### Exercise
How many lines in the records below hold the string "subtree"? Answer with the number alone.
--
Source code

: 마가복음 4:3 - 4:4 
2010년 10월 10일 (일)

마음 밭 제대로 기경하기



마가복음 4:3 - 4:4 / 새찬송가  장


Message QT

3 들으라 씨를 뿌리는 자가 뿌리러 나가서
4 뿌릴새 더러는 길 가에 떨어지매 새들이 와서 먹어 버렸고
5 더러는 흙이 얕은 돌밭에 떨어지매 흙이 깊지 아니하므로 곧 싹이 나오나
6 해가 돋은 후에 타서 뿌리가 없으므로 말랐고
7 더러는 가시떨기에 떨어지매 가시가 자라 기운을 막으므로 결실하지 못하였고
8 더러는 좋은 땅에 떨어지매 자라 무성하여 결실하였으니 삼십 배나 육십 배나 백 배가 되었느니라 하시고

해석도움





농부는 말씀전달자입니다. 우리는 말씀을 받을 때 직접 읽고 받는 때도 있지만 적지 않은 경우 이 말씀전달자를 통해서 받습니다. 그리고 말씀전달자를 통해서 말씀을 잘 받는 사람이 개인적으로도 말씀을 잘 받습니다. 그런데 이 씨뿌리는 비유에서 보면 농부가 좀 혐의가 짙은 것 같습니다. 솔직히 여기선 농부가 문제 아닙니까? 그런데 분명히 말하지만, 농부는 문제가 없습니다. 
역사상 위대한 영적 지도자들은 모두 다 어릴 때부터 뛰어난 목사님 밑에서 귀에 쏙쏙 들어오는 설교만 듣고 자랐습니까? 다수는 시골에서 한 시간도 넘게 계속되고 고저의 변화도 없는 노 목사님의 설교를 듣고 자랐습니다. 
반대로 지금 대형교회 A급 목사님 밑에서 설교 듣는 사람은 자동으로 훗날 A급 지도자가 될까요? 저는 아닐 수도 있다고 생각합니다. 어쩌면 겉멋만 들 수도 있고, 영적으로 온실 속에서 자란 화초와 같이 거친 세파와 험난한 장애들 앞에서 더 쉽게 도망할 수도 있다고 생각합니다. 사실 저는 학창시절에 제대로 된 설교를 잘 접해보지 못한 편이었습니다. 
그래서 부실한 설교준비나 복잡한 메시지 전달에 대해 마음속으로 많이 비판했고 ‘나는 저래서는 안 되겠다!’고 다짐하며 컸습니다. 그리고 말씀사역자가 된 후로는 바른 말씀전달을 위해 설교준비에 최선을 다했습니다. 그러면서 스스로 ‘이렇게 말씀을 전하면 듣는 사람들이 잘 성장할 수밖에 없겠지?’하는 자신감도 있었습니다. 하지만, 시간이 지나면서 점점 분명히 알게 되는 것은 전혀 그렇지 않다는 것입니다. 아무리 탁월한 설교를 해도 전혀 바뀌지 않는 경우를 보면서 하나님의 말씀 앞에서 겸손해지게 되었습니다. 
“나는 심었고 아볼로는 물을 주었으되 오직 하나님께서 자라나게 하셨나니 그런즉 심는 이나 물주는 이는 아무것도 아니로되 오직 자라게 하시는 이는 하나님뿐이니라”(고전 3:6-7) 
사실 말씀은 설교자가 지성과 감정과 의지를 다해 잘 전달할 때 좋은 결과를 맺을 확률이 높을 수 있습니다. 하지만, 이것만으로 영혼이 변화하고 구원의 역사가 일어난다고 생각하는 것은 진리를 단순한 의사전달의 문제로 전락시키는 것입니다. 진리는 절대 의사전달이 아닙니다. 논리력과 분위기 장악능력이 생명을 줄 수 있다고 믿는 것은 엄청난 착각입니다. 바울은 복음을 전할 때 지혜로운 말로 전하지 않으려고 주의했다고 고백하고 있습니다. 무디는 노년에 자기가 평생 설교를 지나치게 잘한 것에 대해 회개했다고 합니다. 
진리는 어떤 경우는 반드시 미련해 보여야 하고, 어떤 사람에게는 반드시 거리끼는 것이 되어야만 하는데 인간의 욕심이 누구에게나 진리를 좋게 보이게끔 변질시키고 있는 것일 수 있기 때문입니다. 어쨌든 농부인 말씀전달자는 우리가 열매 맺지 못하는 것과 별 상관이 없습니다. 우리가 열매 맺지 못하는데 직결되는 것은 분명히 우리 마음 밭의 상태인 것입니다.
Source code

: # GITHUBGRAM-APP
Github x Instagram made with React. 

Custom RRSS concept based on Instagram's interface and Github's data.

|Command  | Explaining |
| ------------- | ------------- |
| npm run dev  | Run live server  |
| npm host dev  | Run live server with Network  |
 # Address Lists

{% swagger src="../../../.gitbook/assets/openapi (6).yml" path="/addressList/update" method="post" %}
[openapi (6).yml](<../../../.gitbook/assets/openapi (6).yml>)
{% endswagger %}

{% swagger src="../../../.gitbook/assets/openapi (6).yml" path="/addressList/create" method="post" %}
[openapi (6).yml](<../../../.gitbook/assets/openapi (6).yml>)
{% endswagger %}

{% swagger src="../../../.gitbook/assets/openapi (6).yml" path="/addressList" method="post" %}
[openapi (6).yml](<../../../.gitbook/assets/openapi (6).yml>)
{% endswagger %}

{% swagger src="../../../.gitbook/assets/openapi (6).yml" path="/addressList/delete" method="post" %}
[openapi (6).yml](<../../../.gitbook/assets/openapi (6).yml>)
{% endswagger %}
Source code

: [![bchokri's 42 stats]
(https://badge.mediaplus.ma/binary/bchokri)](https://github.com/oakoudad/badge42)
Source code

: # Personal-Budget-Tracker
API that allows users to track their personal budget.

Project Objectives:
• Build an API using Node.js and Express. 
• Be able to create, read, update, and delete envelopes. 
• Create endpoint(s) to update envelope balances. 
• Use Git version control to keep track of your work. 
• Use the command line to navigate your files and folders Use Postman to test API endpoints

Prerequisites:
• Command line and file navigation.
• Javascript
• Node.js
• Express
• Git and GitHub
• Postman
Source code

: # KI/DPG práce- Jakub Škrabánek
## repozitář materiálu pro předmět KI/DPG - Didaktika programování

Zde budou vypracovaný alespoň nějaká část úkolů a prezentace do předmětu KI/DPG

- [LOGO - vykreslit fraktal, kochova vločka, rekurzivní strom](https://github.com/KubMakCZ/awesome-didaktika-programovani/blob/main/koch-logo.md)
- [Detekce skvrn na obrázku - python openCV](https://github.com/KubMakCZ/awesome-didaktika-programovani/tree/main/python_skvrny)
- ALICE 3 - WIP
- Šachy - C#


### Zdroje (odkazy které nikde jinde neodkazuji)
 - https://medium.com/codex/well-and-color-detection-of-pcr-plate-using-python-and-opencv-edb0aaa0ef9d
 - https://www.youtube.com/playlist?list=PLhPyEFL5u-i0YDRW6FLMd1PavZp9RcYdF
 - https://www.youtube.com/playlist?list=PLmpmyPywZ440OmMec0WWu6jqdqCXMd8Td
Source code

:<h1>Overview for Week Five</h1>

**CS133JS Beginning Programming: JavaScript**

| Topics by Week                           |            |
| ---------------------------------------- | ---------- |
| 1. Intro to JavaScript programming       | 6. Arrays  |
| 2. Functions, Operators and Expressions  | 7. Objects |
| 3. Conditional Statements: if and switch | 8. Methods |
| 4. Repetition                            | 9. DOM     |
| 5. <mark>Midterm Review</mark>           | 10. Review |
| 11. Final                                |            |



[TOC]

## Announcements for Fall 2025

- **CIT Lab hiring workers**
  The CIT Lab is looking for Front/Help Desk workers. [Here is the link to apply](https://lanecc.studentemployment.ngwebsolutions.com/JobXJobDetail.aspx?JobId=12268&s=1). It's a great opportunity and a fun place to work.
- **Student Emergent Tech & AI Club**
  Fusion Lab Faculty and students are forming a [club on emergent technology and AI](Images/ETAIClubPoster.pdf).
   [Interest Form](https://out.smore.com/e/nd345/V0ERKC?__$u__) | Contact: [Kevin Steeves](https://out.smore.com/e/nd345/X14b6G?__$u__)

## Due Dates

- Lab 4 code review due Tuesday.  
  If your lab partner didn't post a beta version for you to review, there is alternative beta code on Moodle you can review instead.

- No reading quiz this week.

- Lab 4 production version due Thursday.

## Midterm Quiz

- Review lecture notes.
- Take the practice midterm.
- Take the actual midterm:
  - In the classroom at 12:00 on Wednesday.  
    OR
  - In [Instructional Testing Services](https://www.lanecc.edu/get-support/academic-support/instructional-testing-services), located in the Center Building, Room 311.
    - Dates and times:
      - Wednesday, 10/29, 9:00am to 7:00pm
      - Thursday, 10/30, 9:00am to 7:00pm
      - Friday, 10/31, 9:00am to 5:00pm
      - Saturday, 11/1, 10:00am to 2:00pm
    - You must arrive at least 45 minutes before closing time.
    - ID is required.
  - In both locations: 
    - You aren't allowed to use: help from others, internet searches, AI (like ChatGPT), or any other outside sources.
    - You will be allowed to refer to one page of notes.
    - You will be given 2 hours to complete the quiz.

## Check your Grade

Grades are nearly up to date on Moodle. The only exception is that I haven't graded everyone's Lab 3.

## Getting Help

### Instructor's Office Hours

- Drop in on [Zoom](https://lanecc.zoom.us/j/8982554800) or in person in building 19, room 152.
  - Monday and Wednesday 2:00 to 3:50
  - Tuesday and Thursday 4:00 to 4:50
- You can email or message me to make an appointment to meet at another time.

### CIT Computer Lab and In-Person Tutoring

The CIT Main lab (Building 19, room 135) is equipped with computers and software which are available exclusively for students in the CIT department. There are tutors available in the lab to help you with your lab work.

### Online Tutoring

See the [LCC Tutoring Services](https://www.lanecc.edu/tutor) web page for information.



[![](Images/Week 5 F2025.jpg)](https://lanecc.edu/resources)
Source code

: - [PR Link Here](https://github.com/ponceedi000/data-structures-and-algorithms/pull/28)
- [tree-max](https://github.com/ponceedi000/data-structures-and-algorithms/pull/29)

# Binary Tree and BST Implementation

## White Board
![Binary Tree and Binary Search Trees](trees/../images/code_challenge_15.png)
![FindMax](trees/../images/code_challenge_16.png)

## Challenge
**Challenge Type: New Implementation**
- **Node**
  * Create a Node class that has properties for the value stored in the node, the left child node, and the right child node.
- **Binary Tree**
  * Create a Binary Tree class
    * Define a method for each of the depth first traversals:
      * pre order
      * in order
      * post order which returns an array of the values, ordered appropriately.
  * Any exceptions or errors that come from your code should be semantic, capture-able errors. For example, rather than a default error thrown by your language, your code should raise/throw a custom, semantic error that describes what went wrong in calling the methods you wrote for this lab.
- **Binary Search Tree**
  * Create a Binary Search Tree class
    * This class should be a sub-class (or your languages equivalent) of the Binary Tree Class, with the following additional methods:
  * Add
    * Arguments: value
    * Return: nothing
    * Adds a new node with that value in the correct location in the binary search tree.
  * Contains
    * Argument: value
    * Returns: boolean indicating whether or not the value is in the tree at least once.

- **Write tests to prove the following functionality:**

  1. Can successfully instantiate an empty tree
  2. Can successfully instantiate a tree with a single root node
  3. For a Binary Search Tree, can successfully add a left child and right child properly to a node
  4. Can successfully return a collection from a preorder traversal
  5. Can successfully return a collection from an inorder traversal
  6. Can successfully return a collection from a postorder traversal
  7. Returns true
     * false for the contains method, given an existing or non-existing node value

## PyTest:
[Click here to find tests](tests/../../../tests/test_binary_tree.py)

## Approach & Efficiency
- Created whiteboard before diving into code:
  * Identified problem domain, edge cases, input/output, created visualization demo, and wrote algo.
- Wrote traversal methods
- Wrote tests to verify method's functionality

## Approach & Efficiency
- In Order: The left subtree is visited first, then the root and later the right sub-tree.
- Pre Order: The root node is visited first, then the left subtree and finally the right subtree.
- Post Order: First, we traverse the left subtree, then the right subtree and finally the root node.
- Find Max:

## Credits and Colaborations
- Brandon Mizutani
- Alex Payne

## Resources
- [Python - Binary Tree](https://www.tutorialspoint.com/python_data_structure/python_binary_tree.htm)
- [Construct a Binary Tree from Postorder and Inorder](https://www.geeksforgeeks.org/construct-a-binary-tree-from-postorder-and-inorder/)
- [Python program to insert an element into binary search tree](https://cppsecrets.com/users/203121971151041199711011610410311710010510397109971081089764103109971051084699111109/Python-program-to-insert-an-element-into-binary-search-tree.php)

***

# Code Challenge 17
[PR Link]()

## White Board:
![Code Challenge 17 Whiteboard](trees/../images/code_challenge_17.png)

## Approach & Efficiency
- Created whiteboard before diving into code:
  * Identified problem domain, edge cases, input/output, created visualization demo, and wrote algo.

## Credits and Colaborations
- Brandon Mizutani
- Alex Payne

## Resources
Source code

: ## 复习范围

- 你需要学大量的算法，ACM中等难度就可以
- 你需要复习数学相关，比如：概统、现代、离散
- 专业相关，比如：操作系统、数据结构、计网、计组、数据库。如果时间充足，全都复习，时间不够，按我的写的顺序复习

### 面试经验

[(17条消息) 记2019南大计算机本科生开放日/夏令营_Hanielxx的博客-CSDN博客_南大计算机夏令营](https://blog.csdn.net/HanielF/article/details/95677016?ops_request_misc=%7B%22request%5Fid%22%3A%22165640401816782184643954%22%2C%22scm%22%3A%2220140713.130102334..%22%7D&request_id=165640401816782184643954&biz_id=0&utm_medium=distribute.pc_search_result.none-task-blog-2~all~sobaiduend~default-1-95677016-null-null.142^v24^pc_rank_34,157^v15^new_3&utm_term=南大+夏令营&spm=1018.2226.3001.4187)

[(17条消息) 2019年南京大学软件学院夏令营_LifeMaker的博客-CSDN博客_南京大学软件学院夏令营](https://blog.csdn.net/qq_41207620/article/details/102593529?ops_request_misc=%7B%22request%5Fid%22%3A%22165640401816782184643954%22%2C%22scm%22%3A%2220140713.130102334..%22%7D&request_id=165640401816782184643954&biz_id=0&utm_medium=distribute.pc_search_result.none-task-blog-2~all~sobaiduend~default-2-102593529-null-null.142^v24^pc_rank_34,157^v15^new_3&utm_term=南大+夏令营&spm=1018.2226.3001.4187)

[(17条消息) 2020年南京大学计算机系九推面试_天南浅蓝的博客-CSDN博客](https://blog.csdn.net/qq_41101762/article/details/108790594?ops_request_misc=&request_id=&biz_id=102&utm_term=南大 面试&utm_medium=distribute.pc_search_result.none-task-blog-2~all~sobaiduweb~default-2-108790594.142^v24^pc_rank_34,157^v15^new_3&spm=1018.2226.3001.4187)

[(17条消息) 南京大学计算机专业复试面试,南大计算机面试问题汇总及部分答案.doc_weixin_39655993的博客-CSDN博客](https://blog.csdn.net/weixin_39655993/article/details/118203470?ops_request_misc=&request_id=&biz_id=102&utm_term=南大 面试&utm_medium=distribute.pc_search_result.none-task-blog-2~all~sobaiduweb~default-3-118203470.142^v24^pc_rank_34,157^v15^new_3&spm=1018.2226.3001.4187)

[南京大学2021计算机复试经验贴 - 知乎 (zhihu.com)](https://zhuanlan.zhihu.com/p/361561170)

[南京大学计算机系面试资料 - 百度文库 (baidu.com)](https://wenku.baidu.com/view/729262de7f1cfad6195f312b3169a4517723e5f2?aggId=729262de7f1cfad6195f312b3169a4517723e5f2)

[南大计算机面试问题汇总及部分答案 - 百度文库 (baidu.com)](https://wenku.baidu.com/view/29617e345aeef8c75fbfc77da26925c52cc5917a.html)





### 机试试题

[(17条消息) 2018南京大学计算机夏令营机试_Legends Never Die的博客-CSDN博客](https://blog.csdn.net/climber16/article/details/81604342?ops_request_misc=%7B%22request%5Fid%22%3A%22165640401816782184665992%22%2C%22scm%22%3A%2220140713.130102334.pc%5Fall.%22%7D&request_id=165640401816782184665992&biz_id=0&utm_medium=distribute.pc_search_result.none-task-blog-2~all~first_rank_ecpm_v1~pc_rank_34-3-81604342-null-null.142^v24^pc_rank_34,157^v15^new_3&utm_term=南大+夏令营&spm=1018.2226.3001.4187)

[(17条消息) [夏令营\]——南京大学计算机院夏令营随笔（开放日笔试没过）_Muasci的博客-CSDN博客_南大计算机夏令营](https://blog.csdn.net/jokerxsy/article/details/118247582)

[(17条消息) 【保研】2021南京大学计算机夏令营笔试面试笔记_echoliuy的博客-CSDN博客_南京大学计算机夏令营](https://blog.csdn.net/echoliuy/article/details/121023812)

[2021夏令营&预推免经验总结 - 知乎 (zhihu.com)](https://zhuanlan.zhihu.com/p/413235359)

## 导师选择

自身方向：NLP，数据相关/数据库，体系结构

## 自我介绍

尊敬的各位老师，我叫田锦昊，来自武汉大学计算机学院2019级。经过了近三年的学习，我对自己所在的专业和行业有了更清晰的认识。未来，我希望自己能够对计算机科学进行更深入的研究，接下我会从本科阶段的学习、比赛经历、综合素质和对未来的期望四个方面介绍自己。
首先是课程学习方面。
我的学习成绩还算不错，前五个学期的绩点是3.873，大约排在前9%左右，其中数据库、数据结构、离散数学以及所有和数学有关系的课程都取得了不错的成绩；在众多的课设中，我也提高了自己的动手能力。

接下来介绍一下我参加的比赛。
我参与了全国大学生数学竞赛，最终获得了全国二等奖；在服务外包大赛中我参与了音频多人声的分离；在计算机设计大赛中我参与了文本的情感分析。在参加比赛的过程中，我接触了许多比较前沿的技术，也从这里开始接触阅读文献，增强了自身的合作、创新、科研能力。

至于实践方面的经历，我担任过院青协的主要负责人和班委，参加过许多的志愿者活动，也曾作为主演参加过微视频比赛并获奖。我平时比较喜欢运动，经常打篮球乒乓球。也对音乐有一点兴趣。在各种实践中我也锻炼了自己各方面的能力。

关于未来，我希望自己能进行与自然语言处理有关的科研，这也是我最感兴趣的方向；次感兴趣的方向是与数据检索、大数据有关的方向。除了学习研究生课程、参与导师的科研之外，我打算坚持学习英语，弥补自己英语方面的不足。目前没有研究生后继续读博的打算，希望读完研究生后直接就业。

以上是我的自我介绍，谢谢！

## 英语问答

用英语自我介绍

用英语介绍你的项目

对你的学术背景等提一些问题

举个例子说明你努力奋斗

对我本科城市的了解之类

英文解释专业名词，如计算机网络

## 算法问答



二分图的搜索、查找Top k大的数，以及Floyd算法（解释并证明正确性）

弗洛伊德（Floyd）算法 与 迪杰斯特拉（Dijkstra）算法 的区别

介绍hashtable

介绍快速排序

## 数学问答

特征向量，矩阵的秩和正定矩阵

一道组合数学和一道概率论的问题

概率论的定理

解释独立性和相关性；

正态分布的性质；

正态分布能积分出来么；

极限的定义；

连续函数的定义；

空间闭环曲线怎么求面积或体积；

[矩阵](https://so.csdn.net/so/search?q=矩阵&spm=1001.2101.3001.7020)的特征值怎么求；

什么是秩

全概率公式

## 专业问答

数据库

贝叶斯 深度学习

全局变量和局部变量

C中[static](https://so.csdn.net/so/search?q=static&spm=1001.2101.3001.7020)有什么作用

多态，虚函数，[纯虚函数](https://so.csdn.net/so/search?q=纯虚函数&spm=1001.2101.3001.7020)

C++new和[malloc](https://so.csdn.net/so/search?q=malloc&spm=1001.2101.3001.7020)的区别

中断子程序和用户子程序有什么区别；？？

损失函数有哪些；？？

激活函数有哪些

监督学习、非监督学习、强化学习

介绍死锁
--
### Reply
3